Tuesday, August 16, 2005

Human brain cells have been grown artificially in the laboratory by a team of scientists at Edinburgh University. This is the first time embryonic stem cells have been turned into stable nerve cells used by the brain.

While this is a long, long way from doing anything remotely like "growing a brain", being able to grow these cells may be able to help in the future treatment and/or prevention of diseases such as Parkinson's and Alzheimer's.

Monday, August 15, 2005

Chip Davis and Chris Pullen are 18 and 19 years old, respectively. The St. Joseph, Missouri teens thought it would be a nifty idea to use eBay to auction off a week of their time. In addition to the potential for Big Bucks, it offered a chance to travel and meet new people.

They were disappointed the auction raised only $5000.

They were more disappointed the winner lived in St. Joseph.
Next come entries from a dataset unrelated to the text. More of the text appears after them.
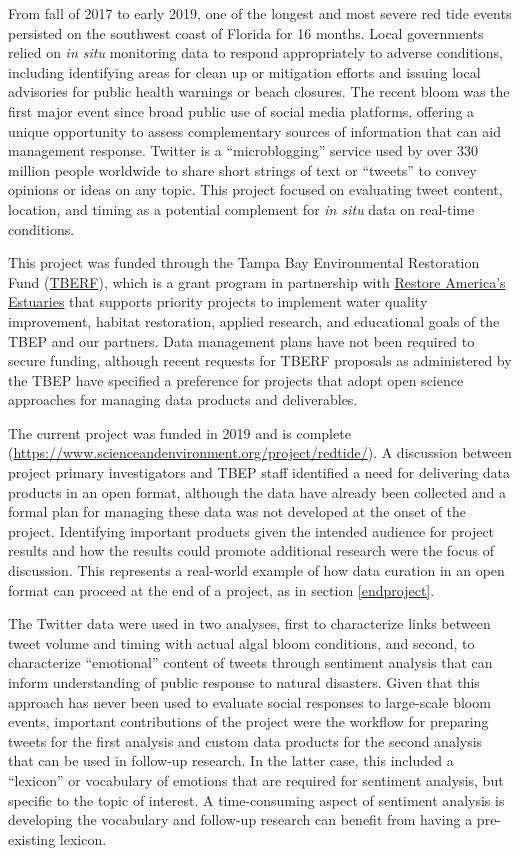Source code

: \documentclass[
]{book}
\begin{document}
From fall of 2017 to early 2019, one of the longest and most severe red tide events persisted on the southwest coast of Florida for 16 months. Local governments relied on \emph{in situ} monitoring data to respond appropriately to adverse conditions, including identifying areas for clean up or mitigation efforts and issuing local advisories for public health warnings or beach closures. The recent bloom was the first major event since broad public use of social media platforms, offering a unique opportunity to assess complementary sources of information that can aid management response. Twitter is a ``microblogging'' service used by over 330 million people worldwide to share short strings of text or ``tweets'' to convey opinions or ideas on any topic. This project focused on evaluating tweet content, location, and timing as a potential complement for \emph{in situ} data on real-time conditions.

This project was funded through the Tampa Bay Environmental Restoration Fund (\href{https://tbep.org/our-work/restoration-research/tberf/}{TBERF}), which is a grant program in partnership with \href{https://estuaries.org/}{Restore America's Estuaries} that supports priority projects to implement water quality improvement, habitat restoration, applied research, and educational goals of the TBEP and our partners. Data management plans have not been required to secure funding, although recent requests for TBERF proposals as administered by the TBEP have specified a preference for projects that adopt open science approaches for managing data products and deliverables.

The current project was funded in 2019 and is complete (\url{https://www.scienceandenvironment.org/project/redtide/}). A discussion between project primary investigators and TBEP staff identified a need for delivering data products in an open format, although the data have already been collected and a formal plan for managing these data was not developed at the onset of the project. Identifying important products given the intended audience for project results and how the results could promote additional research were the focus of discussion. This represents a real-world example of how data curation in an open format can proceed at the end of a project, as in section \ref{endproject}.

The Twitter data were used in two analyses, first to characterize links between tweet volume and timing with actual algal bloom conditions, and second, to characterize ``emotional'' content of tweets through sentiment analysis that can inform understanding of public response to natural disasters. Given that this approach has never been used to evaluate social responses to large-scale bloom events, important contributions of the project were the workflow for preparing tweets for the first analysis and custom data products for the second analysis that can be used in follow-up research. In the latter case, this included a ``lexicon'' or vocabulary of emotions that are required for sentiment analysis, but specific to the topic of interest. A time-consuming aspect of sentiment analysis is developing the vocabulary and follow-up research can benefit from having a pre-existing lexicon.
\end{document}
They were very very disappointed when they find out the winner was mom.

Friday, August 12, 2005

Our guest last week was John "J.Walt" Adamczyk, a digital performance artist who creates his art in real time, often improvising to music. Quite interesting and very beautiful.
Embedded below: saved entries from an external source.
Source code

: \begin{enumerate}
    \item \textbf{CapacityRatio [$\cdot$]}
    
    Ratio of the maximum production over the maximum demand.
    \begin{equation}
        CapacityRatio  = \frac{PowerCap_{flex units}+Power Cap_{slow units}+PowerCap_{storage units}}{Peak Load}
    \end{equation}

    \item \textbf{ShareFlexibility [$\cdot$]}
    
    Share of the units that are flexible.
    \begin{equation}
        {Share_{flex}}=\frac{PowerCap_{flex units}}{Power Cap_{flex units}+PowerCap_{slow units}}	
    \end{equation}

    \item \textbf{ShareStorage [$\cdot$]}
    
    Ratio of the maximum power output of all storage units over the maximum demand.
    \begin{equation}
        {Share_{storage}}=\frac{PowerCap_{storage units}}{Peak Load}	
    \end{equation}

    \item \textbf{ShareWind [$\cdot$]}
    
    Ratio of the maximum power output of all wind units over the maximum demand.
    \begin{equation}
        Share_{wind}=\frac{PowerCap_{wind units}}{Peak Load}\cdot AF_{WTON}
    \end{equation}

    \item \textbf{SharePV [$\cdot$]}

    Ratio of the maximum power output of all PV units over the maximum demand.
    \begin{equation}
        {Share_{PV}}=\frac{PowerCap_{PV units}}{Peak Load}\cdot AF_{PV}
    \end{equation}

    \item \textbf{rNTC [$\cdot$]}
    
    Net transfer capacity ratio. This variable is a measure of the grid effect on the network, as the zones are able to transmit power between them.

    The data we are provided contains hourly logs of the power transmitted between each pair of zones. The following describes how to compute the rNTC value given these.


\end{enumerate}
- Listen to the Interview -
Tyrone D. McMillian of Troy NY thought he could escape from police and led them on a high-speed chase through several towns before he was caught. What convinced him that he could get away? His leet skillz at playing Grand Theft Auto and other video games.
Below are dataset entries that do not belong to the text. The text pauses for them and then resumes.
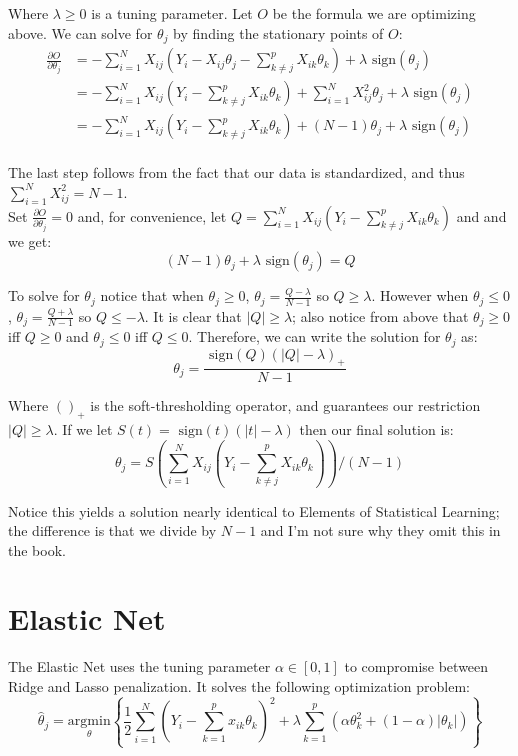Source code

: \documentclass[12pt]{article}
\newcommand{\thh}{\hat{\theta}}
\newcommand{\sgn}{\text{ sign}}
\begin{document}
Where $\lambda \geq 0$ is a tuning parameter.  Let $O$ be the formula we are optimizing above.  We can solve for $\theta_j$ by finding the stationary points of $O$:
\begin{equation}\begin{split}
	\frac{\partial O}{\partial \theta_j}
		& = -\sum\limits_{i=1}^N X_{ij}(Y_i - X_{ij}\theta_j - \sum\limits_{k \ne j}^p X_{ik}\theta_k) + \lambda \sgn(\theta_j) \\
		& = -\sum\limits_{i=1}^N X_{ij}(Y_i - \sum\limits_{k \ne j}^p X_{ik}\theta_k) + \sum\limits_{i=1}^NX_{ij}^2\theta_j + \lambda \sgn(\theta_j) \\
		& = -\sum\limits_{i=1}^N X_{ij}(Y_i - \sum\limits_{k \ne j}^p X_{ik}\theta_k) +(N-1)\theta_j + \lambda \sgn(\theta_j) \\
\end{split}\end{equation}

The last step follows from the fact that our data is standardized, and thus $\sum\limits_{i=1}^NX_{ij}^2 = N-1$.  \\

Set $\frac{\partial O}{\partial \theta_j}=0$ and, for convenience, let $Q = \sum\limits_{i=1}^N X_{ij}(Y_i - \sum\limits_{k \ne j}^p X_{ik}\theta_k)$ and and we get:
	$$(N-1)\theta_j + \lambda\sgn(\theta_j) = Q$$

To solve for $\theta_j$ notice that when $\theta_j \geq 0$, $\theta_j=\frac{Q-\lambda}{N-1}$ so $Q \geq \lambda$.  However when $\theta_j \leq 0$, $\theta_j=\frac{Q+\lambda}{N-1}$ so $Q \leq -\lambda$.  It is clear that $|Q| \geq \lambda$; also notice from above that $\theta_j \geq 0$ iff $Q \geq 0$ and $\theta_j \leq 0$ iff $Q \leq 0$.  Therefore, we can write the solution for $\theta_j$ as:
	$$\theta_j = \frac{\sgn(Q)(|Q|-\lambda)_+}{N-1}$$

Where $()_+$ is the soft-thresholding operator, and guarantees our restriction $|Q| \geq \lambda$.  If we let\cite{ht} $S(t) = \sgn(t)(|t|-\lambda)$ then our final solution is:
	$$\theta_j = S\left(\sum\limits_{i=1}^N X_{ij}(Y_i - \sum\limits_{k \ne j}^p X_{ik}\theta_k)\right)/(N-1)$$

Notice this yields a solution nearly identical to Elements of Statistical Learning\cite{ht}; the difference is that we divide by $N-1$ and I'm not sure why they omit this in the book.  


\section{Elastic Net}
The Elastic Net uses the tuning parameter $\alpha \in [0,1]$ to compromise between Ridge and Lasso penalization.  It solves the following optimization problem:
	$$\thh_j = \underset{\theta}{\text{argmin}}\left\{ \frac{1}{2} \sum\limits_{i=1}^N \left(Y_i - \sum\limits_{k=1}^px_{ik}\theta_k \right)^2 + \lambda \sum\limits_{k=1}^p \left(\alpha\theta_k^2 + (1-\alpha)|\theta_k| \right) \right\}$$
\end{document}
"I was crazy. I've been playing a lot of 'Grand Theft Auto' and 'NASCAR' on PlayStation, I thought I could get away."

Tuesday, August 09, 2005

In South Korea, a 28 year old man died of heart failure after a 50-hour gaming session, where he reportedly left his computer only to go to the bathroom and take brief naps. He reportedly left his job recently so he could devote more time to games.
While investigating ways to clean up toxic waste sites, researchers at the University of Massachusetts have found that Geobacter bacteria (which uses metal, rather than oxygen, for respiration) excrete nanowires which can conduct electricity. The composition (and thus the properties) of these nanowires is still unknown, but it appears the bacteria "may organize to form minipower grids in the soil by linking up via the nanowires."
Dixons, a U.K. retailer which started in 1937 as a photo studio, is going to stop stocking 35mm cameras because of the growing popularity of digital cameras. Last year, digital cameras outsold 35mm cameras by a 5:1 ratio. This year it is expected to be 15:1. The store will continue to stock 35mm film.

Monday, August 08, 2005

Colorado is banning new teenage drivers from talking on cell phones while they're driving. The law only affects teens who have restricted licences, which requires an adult driver in the car when the teen is driving. Also, talking on the cell phone can't be the only reason the driver was pulled over. Now, when can we get this for adults?

Thursday, August 04, 2005

Right-wing extremist James Dobson has compared embryonic stem cell research with Nazi experiments during World War 2. This is a disgusting comparison and really goes to the immoral nature of Mr. Dobson's agenda. Time for Godwin's Law to kick in.

Wednesday, August 03, 2005

An interesting piece in today's Daily Breeze about how the city of Gardena is making a bundle of money off the red-light cameras installed at several intersections in the city.
Our guest on July 30th was Brian Ban of Siggraph 2005.

- Listen to the interview -

Tuesday, August 02, 2005

We were jinxed in July and unfortunately lost our July 23 recording of Megan Cunningham, author of Art of the Documentary, yet another beautifully done book on Peachpit Press. Definitely worth a look. For goodness sake, she interviewed Ken Burns, Errol Morris, and Larry Silk! Wonderful insights into the art and craft of documentary films.